* _WHAT TO DO_
The lines to copy are those with "résulte" in them. Pull each one from the entries below.

================

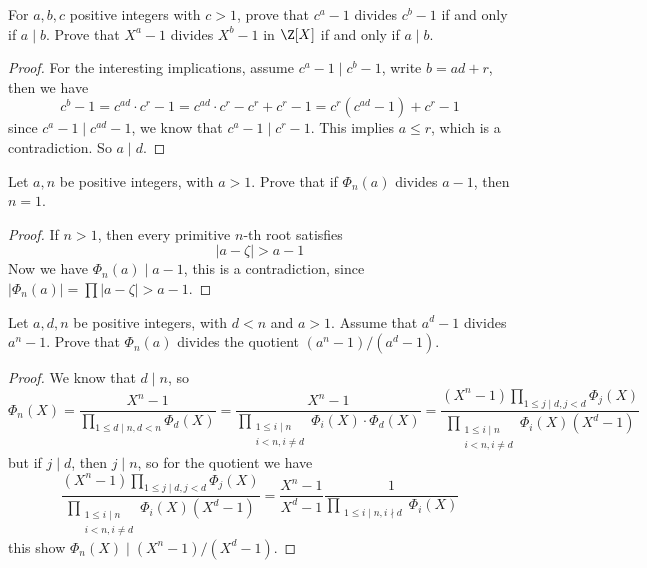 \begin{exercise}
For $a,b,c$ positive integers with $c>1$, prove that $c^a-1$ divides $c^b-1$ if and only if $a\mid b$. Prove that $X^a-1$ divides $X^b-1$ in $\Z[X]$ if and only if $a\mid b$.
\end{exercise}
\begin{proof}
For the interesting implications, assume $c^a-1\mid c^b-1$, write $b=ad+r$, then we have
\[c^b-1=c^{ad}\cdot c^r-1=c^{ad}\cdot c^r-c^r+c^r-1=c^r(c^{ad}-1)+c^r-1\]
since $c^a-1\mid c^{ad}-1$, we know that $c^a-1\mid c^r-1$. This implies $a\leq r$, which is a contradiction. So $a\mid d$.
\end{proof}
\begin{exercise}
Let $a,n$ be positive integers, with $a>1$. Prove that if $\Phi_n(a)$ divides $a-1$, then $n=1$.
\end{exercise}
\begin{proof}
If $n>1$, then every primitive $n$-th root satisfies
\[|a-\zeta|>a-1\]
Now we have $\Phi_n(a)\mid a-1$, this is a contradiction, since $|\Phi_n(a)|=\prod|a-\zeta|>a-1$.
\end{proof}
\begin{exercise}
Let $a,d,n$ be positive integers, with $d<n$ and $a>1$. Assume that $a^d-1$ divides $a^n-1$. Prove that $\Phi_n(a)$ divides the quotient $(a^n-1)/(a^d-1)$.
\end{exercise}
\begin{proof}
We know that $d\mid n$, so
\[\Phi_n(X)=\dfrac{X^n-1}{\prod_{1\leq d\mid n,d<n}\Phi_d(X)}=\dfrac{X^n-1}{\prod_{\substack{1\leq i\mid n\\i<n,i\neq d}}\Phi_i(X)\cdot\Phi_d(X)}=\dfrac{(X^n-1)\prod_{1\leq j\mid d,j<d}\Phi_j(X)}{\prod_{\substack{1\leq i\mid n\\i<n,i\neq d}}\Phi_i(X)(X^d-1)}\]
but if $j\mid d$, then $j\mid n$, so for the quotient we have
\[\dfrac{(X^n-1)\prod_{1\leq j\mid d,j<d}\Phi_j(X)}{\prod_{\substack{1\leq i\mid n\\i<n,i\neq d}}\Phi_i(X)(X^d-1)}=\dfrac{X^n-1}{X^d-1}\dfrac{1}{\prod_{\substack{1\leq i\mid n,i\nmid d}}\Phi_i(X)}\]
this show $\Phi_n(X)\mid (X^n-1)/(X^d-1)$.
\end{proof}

================

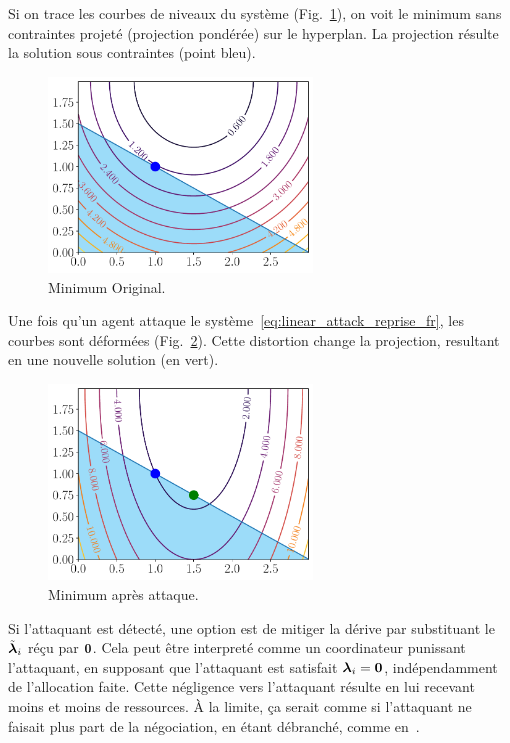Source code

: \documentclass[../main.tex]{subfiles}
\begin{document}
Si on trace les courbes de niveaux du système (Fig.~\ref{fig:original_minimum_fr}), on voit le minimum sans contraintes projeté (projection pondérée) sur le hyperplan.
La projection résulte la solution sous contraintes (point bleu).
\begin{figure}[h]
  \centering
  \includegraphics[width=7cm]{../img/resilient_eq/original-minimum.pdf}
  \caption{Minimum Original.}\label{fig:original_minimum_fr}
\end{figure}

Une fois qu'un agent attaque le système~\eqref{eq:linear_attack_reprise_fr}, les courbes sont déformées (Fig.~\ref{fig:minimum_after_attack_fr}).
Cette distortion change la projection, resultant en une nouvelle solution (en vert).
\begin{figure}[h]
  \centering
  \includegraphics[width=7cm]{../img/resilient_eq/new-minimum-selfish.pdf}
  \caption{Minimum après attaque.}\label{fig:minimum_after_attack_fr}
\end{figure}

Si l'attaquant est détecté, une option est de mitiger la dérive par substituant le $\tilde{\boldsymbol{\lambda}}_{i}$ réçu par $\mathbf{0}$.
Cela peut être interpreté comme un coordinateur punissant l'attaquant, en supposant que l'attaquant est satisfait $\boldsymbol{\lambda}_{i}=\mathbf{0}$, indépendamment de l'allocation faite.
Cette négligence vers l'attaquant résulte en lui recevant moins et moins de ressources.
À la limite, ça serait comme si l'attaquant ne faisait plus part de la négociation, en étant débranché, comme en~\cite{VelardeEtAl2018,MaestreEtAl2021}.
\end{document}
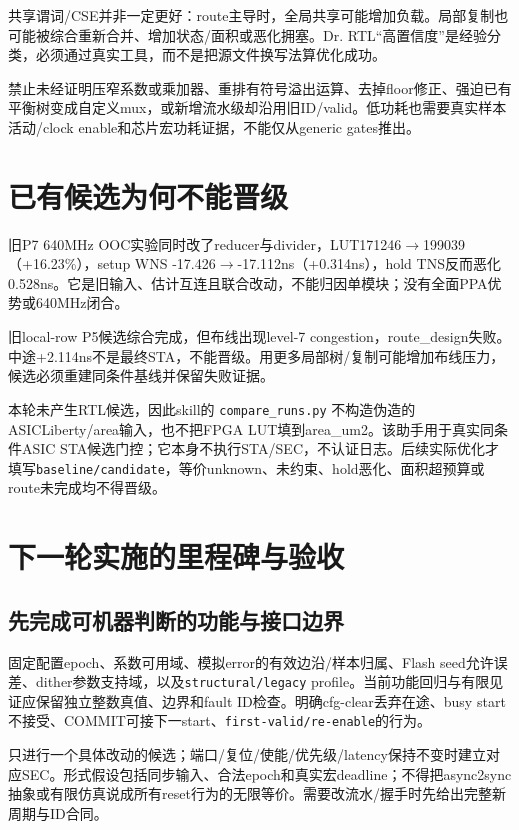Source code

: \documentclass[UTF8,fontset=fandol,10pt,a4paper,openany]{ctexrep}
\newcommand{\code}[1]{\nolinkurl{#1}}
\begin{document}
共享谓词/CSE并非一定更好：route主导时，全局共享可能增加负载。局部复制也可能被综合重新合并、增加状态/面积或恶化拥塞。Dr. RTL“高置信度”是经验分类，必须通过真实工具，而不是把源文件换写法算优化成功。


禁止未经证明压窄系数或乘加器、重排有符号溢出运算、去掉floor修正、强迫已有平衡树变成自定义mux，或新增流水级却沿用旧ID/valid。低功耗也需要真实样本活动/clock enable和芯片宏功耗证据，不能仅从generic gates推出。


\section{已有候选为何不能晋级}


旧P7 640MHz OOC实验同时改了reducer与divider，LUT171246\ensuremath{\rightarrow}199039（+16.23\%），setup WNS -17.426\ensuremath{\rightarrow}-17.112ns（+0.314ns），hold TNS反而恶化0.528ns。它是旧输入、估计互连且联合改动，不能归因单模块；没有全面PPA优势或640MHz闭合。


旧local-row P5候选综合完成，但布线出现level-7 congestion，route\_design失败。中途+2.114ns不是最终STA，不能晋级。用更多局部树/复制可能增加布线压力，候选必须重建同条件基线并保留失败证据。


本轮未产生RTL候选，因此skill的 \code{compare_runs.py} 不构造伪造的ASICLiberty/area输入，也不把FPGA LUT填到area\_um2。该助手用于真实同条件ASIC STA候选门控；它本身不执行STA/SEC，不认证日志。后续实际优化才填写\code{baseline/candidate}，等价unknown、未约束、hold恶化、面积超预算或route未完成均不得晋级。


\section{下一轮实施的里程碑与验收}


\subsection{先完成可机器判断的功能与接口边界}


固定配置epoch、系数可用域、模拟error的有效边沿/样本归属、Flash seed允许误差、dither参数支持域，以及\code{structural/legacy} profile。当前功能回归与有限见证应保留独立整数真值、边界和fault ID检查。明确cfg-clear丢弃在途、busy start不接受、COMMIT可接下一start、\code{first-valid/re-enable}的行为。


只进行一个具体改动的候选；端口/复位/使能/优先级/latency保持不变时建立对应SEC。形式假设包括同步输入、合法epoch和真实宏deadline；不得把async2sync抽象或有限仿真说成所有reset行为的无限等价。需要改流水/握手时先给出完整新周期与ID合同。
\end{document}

================

* _SOLUTION_
La projection résulte la solution sous contraintes (point bleu).
Cette négligence vers l'attaquant résulte en lui recevant moins et moins de ressources.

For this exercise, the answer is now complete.